#### [WORK TASK]
Copies of all lines containing the string "look" are needed from the data below.

#### [SUPPLIED RECORDS]

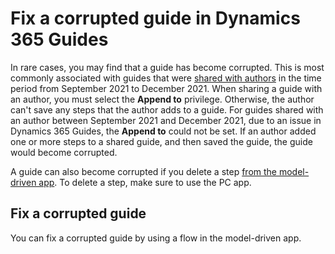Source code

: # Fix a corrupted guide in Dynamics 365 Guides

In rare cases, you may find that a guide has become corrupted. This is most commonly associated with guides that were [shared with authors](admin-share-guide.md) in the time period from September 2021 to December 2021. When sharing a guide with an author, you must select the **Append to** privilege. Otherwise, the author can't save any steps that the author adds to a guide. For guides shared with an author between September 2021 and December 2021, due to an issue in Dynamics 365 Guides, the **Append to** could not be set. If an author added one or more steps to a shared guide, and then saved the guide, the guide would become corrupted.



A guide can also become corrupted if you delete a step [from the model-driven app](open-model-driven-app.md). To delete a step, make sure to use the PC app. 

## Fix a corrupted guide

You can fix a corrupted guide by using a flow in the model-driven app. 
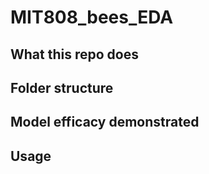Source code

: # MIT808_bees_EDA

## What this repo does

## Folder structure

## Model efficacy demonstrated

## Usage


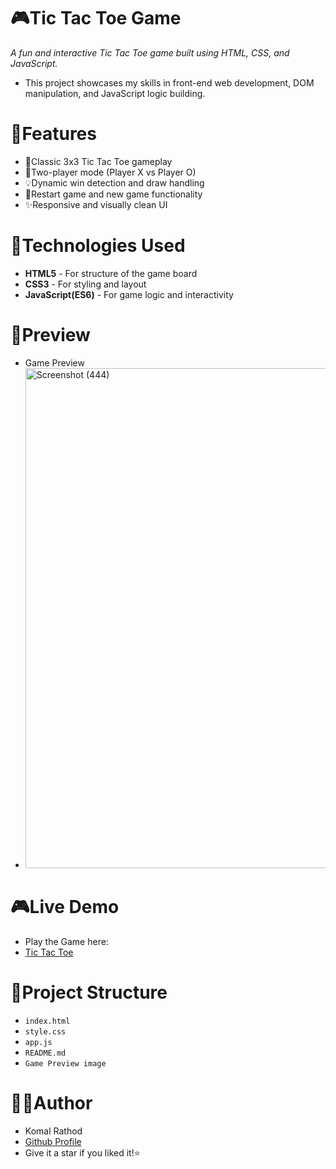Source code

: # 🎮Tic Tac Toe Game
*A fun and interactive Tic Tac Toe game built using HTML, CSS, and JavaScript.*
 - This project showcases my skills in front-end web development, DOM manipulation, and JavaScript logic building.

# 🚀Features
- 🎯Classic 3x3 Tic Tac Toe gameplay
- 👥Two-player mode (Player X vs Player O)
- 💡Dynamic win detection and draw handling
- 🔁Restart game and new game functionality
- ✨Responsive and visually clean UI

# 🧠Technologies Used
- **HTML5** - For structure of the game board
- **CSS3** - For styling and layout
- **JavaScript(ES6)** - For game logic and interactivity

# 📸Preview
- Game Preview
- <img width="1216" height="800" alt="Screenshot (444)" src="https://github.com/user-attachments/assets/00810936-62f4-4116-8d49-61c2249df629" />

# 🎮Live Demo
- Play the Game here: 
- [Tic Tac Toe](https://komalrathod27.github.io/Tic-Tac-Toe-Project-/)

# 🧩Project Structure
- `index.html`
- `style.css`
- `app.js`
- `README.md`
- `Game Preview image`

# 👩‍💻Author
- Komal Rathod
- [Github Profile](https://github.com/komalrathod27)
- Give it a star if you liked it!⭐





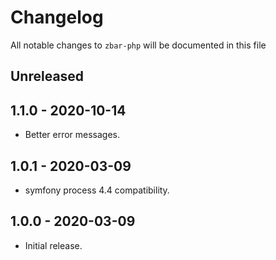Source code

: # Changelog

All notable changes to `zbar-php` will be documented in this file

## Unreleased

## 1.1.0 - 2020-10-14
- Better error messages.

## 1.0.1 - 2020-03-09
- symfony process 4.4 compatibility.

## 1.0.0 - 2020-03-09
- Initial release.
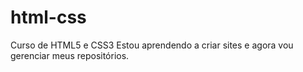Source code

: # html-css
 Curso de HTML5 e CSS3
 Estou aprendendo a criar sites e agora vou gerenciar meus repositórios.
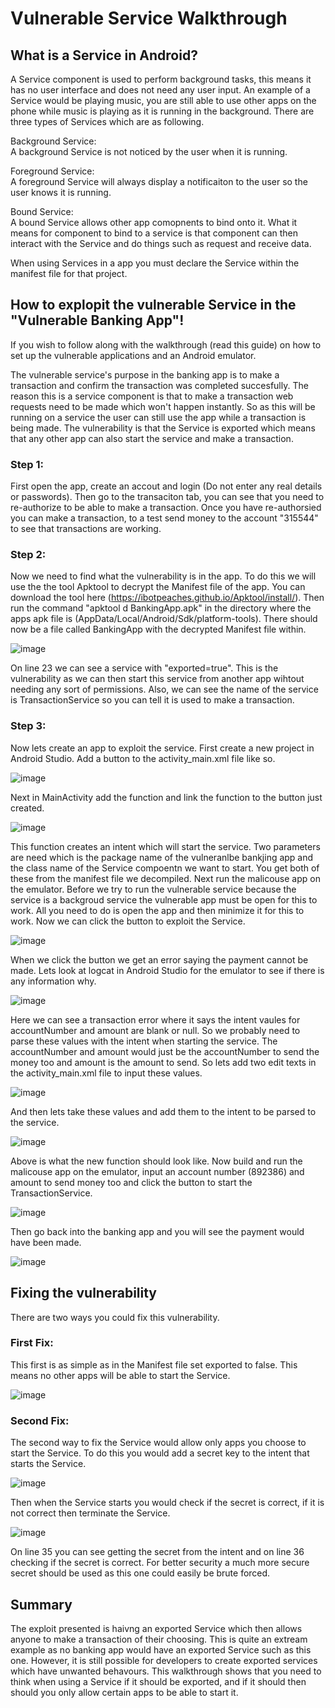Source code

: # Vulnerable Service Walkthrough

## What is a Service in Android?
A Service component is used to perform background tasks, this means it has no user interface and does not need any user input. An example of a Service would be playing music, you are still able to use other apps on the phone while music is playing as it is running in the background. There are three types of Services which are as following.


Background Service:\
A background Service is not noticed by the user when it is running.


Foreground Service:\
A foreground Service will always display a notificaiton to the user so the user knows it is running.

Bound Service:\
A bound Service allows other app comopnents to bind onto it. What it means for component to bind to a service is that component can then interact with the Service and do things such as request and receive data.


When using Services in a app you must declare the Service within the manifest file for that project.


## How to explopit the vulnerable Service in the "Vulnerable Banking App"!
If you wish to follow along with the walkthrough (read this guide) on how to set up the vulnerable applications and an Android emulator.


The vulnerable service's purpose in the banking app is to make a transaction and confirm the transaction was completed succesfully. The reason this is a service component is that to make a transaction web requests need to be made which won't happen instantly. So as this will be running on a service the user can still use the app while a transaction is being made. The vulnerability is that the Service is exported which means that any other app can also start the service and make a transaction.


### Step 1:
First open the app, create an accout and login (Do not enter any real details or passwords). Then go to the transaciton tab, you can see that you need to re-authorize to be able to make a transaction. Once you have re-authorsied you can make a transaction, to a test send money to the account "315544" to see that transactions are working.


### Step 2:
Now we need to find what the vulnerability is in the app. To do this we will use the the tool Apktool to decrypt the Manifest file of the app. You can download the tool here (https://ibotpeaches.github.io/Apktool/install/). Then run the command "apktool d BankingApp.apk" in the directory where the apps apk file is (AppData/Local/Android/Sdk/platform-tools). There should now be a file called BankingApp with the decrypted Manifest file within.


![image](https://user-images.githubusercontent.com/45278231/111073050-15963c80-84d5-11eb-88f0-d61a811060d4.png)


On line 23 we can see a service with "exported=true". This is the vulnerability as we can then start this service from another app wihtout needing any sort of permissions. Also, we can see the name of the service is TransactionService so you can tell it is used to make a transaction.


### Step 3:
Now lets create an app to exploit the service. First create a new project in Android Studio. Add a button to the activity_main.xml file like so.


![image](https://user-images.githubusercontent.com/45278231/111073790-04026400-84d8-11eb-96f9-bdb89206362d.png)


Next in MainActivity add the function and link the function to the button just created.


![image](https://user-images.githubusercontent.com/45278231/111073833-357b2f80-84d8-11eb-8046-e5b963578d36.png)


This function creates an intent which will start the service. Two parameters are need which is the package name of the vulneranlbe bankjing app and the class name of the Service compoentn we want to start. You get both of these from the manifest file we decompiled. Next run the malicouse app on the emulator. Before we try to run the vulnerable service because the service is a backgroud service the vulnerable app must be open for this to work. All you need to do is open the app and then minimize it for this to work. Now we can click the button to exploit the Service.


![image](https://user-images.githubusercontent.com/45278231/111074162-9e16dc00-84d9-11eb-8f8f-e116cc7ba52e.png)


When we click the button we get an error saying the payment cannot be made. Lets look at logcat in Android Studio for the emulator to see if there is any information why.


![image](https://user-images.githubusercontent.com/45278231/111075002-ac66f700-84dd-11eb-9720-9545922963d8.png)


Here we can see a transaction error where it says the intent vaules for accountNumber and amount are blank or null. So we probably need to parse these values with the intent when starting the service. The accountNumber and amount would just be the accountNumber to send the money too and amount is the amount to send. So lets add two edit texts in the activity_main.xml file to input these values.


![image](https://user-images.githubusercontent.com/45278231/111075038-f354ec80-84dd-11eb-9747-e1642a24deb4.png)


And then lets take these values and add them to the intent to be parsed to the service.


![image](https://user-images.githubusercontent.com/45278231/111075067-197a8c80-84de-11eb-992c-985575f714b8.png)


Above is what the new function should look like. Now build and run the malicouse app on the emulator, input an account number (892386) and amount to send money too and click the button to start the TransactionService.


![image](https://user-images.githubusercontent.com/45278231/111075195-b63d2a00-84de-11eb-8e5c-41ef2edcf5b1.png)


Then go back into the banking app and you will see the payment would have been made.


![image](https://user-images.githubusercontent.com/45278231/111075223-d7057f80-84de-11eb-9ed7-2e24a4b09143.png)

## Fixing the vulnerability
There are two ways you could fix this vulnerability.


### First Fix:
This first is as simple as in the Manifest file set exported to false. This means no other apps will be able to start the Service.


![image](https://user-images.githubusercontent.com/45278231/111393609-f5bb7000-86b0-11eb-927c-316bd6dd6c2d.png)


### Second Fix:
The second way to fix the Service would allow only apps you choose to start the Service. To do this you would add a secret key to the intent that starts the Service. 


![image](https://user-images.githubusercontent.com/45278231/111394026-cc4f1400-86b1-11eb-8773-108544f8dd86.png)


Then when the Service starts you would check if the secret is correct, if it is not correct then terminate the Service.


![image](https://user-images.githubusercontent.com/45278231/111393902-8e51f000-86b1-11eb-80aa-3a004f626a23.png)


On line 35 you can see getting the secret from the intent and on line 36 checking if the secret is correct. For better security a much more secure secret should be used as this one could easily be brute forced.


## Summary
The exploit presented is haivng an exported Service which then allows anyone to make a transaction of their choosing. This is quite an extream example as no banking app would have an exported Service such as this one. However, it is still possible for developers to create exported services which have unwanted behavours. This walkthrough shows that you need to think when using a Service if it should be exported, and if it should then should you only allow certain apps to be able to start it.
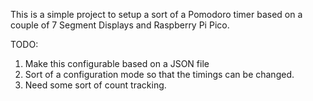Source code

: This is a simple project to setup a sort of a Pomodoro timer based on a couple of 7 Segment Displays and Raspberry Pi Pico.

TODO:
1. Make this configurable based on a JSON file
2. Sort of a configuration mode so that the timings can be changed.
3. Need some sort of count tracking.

#### [TASK RESPONSE]
When we click the button we get an error saying the payment cannot be made. Lets look at logcat in Android Studio for the emulator to see if there is any information why.
Above is what the new function should look like. Now build and run the malicouse app on the emulator, input an account number (892386) and amount to send money too and click the button to start the TransactionService.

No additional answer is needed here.